● **AIM OF THE EXERCISE**
Copy the data that follows exactly, and include none of its images.

● **Records from a collection**
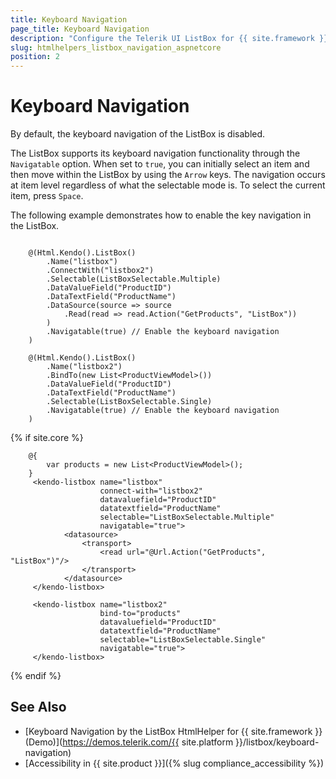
 ```yaml
---
title: Keyboard Navigation
page_title: Keyboard Navigation
description: "Configure the Telerik UI ListBox for {{ site.framework }} to enable keyboard navigation."
slug: htmlhelpers_listbox_navigation_aspnetcore
position: 2
---
```


# Keyboard Navigation

By default, the keyboard navigation of the ListBox is disabled.

The ListBox supports its keyboard navigation functionality through the `Navigatable` option. When set to `true`, you can initially select an item and then move within the ListBox by using the `Arrow` keys. The navigation occurs at item level regardless of what the selectable mode is. To select the current item, press `Space`.

The following example demonstrates how to enable the key navigation in the ListBox.

```HtmlHelper

    @(Html.Kendo().ListBox()
        .Name("listbox")
        .ConnectWith("listbox2")
        .Selectable(ListBoxSelectable.Multiple)
        .DataValueField("ProductID")
        .DataTextField("ProductName")
        .DataSource(source => source
            .Read(read => read.Action("GetProducts", "ListBox"))
        )
        .Navigatable(true) // Enable the keyboard navigation
    )

    @(Html.Kendo().ListBox()
        .Name("listbox2")
        .BindTo(new List<ProductViewModel>())
        .DataValueField("ProductID")
        .DataTextField("ProductName")
        .Selectable(ListBoxSelectable.Single)
        .Navigatable(true) // Enable the keyboard navigation
    )

```
{% if site.core %}
```TagHelper
    @{
        var products = new List<ProductViewModel>();
    }
     <kendo-listbox name="listbox"
                    connect-with="listbox2"
                    datavaluefield="ProductID"
                    datatextfield="ProductName"
                    selectable="ListBoxSelectable.Multiple"
                    navigatable="true">
            <datasource>
                <transport>
                    <read url="@Url.Action("GetProducts", "ListBox")"/>
                </transport>
            </datasource>
     </kendo-listbox>

     <kendo-listbox name="listbox2"
                    bind-to="products"
                    datavaluefield="ProductID"
                    datatextfield="ProductName"
                    selectable="ListBoxSelectable.Single"
                    navigatable="true">
     </kendo-listbox>

```
{% endif %}

## See Also

* [Keyboard Navigation by the ListBox HtmlHelper for {{ site.framework }} (Demo)](https://demos.telerik.com/{{ site.platform }}/listbox/keyboard-navigation)
* [Accessibility in {{ site.product }}]({% slug compliance_accessibility %})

● **WRITTEN RESPONSE**
 ```yaml
---
title: Keyboard Navigation
page_title: Keyboard Navigation
description: "Configure the Telerik UI ListBox for {{ site.framework }} to enable keyboard navigation."
slug: htmlhelpers_listbox_navigation_aspnetcore
position: 2
---
```


# Keyboard Navigation

By default, the keyboard navigation of the ListBox is disabled.

The ListBox supports its keyboard navigation functionality through the `Navigatable` option. When set to `true`, you can initially select an item and then move within the ListBox by using the `Arrow` keys. The navigation occurs at item level regardless of what the selectable mode is. To select the current item, press `Space`.

The following example demonstrates how to enable the key navigation in the ListBox.

```HtmlHelper

    @(Html.Kendo().ListBox()
        .Name("listbox")
        .ConnectWith("listbox2")
        .Selectable(ListBoxSelectable.Multiple)
        .DataValueField("ProductID")
        .DataTextField("ProductName")
        .DataSource(source => source
            .Read(read => read.Action("GetProducts", "ListBox"))
        )
        .Navigatable(true) // Enable the keyboard navigation
    )

    @(Html.Kendo().ListBox()
        .Name("listbox2")
        .BindTo(new List<ProductViewModel>())
        .DataValueField("ProductID")
        .DataTextField("ProductName")
        .Selectable(ListBoxSelectable.Single)
        .Navigatable(true) // Enable the keyboard navigation
    )

```
{% if site.core %}
```TagHelper
    @{
        var products = new List<ProductViewModel>();
    }
     <kendo-listbox name="listbox"
                    connect-with="listbox2"
                    datavaluefield="ProductID"
                    datatextfield="ProductName"
                    selectable="ListBoxSelectable.Multiple"
                    navigatable="true">
            <datasource>
                <transport>
                    <read url="@Url.Action("GetProducts", "ListBox")"/>
                </transport>
            </datasource>
     </kendo-listbox>

     <kendo-listbox name="listbox2"
                    bind-to="products"
                    datavaluefield="ProductID"
                    datatextfield="ProductName"
                    selectable="ListBoxSelectable.Single"
                    navigatable="true">
     </kendo-listbox>

```
{% endif %}

## See Also

* [Keyboard Navigation by the ListBox HtmlHelper for {{ site.framework }} (Demo)](https://demos.telerik.com/{{ site.platform }}/listbox/keyboard-navigation)
* [Accessibility in {{ site.product }}]({% slug compliance_accessibility %})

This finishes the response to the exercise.